The agency says she was on the ground in Edmundston where 26-year old Chantel Moore was fatally shot on June 4 and she also went to Metepenagiag First Nation, west of Miramichi, where 48-year-old Rodney Levi was fatally shot on June 12.
Mollen-Dupuis declined to be interviewed at this time.
The hiring of Mollen-Dupuis in 2018 did not silence critics inside Quebec, who have also questioned the agency's independence with so many former police officers in its ranks.
Of its 45 investigators, 23 are former police officers.
"We have an issue here in Quebec with racism," said Mary Jane Hannaburg, vice-president of Quebec Native Women.
"Now we're going to ask the police from here to go investigate the police over there when we know we have systemic racism? No, that's not going to work."
Hannaburg says police oversight cases involving Indigenous victims must include Indigenous leadership.
"Open that door," she said. "So we know the process is untainted and unbiased. So we know no stone is left unturned."
"We want credibility and how will we have that credibility unless we're part of that process?"
Why did N.B. call on Quebec?
Because New Brunswick lacks its own serious incident response team, the province has had to call on agencies in other provinces to investigate cases where civilians are severely injured or killed during police interventions.
Nova Scotia's SIRT team, which maxes out at four investigators with a total budget of $700,000, has been involved in seven New Brunswick cases since its inception in 2012.
But this time, they had to say no.
SIRT's civilian director Felix Cacchione said his unit was called to respond to Edmundston but he didn't have the resources to run the case.

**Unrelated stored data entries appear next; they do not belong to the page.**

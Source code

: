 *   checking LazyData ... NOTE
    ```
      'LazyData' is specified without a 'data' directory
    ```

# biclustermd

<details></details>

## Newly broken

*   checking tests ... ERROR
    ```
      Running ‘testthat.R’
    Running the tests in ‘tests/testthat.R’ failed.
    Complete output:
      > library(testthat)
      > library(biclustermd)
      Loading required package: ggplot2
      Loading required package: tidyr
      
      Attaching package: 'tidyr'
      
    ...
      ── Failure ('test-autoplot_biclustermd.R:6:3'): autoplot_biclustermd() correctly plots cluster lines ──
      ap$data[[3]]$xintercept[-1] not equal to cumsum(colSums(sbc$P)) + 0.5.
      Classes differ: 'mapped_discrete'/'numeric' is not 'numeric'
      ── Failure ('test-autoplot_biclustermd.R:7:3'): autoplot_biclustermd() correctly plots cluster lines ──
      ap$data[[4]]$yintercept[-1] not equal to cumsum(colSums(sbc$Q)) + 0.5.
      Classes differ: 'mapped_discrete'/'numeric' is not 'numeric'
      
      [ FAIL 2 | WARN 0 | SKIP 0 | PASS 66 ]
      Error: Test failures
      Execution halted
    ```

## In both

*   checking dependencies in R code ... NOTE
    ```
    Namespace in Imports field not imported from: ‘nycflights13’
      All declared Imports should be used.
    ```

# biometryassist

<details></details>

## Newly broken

In 2019, an independent consultant's report said New Brunswick's dependence on SIRT was a concern.
Alphonse MacNeil recommended that New Brunswick create its own unit or create a two-person team that would work under Nova Scotia's direction.
Neither happened and inquiries to the minister of public safety have not yet been answered.
BEI track record
Since its inception in 2016, not one of BEI Quebec's independent investigations has resulted in charges laid against a police officer.

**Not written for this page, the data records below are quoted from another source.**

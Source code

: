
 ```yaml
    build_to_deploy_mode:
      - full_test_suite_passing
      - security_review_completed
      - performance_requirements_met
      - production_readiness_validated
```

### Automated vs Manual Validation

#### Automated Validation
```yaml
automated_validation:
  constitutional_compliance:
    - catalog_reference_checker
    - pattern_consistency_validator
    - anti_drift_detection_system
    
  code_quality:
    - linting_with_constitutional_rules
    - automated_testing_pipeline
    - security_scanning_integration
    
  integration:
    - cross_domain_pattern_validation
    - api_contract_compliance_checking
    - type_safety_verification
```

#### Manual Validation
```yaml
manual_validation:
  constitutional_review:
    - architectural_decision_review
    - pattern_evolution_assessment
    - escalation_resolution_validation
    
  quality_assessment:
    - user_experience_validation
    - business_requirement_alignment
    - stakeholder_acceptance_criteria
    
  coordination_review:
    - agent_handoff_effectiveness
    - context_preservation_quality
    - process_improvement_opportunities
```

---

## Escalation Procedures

To date, the agency has conducted 165 independent investigations in Quebec. They are triggered in cases where civilians are seriously injured or killed. Of those, 117 are considered closed, 19 are still before the prosecutor's office, and 29 are ongoing.

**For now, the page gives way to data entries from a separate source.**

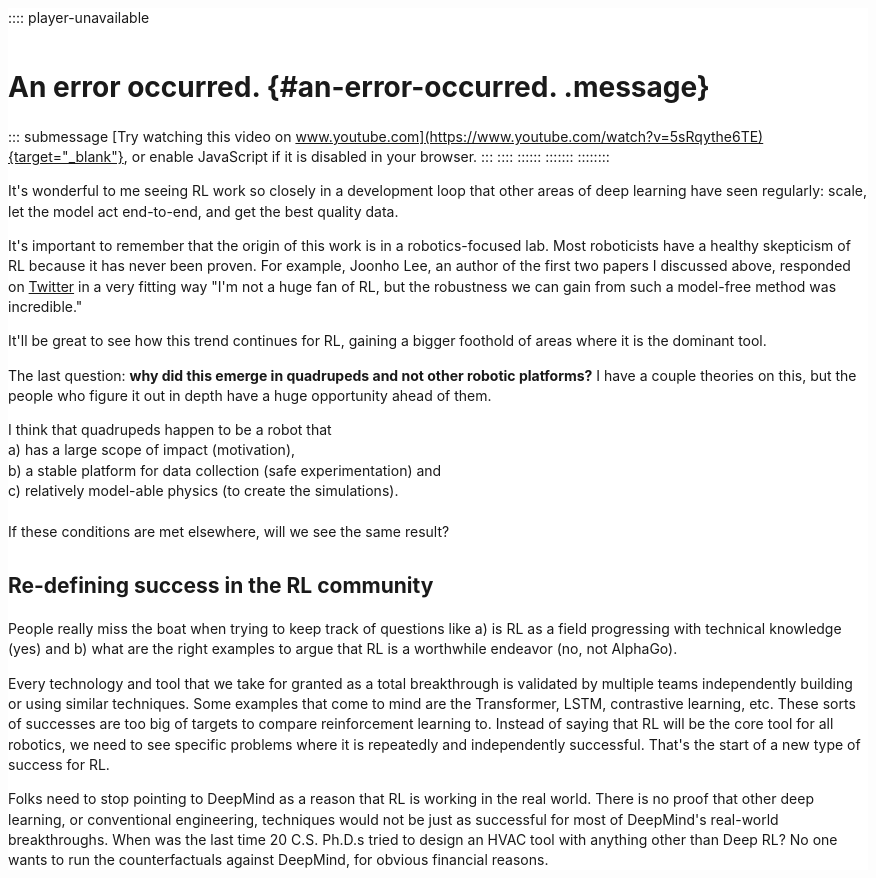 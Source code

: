:::: player-unavailable
# An error occurred. {#an-error-occurred. .message}

::: submessage
[Try watching this video on www.youtube.com](https://www.youtube.com/watch?v=5sRqythe6TE){target="_blank"}, or enable JavaScript if it is disabled in your browser.
:::
::::
::::::
:::::::
::::::::

It\'s wonderful to me seeing RL work so closely in a development loop that other areas of deep learning have seen regularly: scale, let the model act end-to-end, and get the best quality data.

It\'s important to remember that the origin of this work is in a robotics-focused lab. Most roboticists have a healthy skepticism of RL because it has never been proven. For example, Joonho Lee, an author of the first two papers I discussed above, responded on [Twitter](https://twitter.com/junja941/status/1593125897321660416) in a very fitting way \"I'm not a huge fan of RL, but the robustness we can gain from such a model-free method was incredible.\"

It\'ll be great to see how this trend continues for RL, gaining a bigger foothold of areas where it is the dominant tool.

The last question: **why did this emerge in quadrupeds and not other robotic platforms?** I have a couple theories on this, but the people who figure it out in depth have a huge opportunity ahead of them.

I think that quadrupeds happen to be a robot that\
a) has a large scope of impact (motivation),\
b) a stable platform for data collection (safe experimentation) and\
c) relatively model-able physics (to create the simulations).\
\
If these conditions are met elsewhere, will we see the same result?

## Re-defining success in the RL community

People really miss the boat when trying to keep track of questions like a) is RL as a field progressing with technical knowledge (yes) and b) what are the right examples to argue that RL is a worthwhile endeavor (no, not AlphaGo).

Every technology and tool that we take for granted as a total breakthrough is validated by multiple teams independently building or using similar techniques. Some examples that come to mind are the Transformer, LSTM, contrastive learning, etc. These sorts of successes are too big of targets to compare reinforcement learning to. Instead of saying that RL will be the core tool for all robotics, we need to see specific problems where it is repeatedly and independently successful. That's the start of a new type of success for RL.

Folks need to stop pointing to DeepMind as a reason that RL is working in the real world. There is no proof that other deep learning, or conventional engineering, techniques would not be just as successful for most of DeepMind\'s real-world breakthroughs. When was the last time 20 C.S. Ph.D.s tried to design an HVAC tool with anything other than Deep RL? No one wants to run the counterfactuals against DeepMind, for obvious financial reasons.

The agency has also conducted 133 investigations into criminal complaints made against police by civilians, including 87 that were made by Indigenous individuals.
Six of those cases have now resulted in criminal charges laid against police officers.
Criminology professor Michael Boudreau says he can only speculate that it must have been a lack of political will.
"It just wasn't seen as a high priority issue," he said. "The problem is, it has now become a high priority issue, sadly."
He says this is the time to address the distrust by creating an independent team with Indigenous representation.
"It would be a perfect opportunity to bring Indigenous people into the process and appoint one or two Indigenous members to a SIRT," he said. "To me, this is a no-brainer."
"But ultimately, if these two cases - these two tragedies -- do not lead New Brunswick to make some kind of move to either hold a public inquiry or to create a stand-alone SIRT or team up with the Maritime provinces, I don't know what it will take to create this because the time is now."
Premier won't promise an inquiry
In Question Period on Tuesday, Premier Blaine Higgs said a public inquiry may be necessary but he said, before he would commit to one, he wanted to see the outcome of the BEI investigations to better understand exactly what happened.
He also said he wanted to take a look at why New Brunswick hasn't moved on recommendations from the past.
"It's really clear that we want to get to the bottom of this," said Higgs.
"If these investigations do not do that, or … if we find in talking to the chiefs that we need to go further ... with a full public inquiry, then we will do that."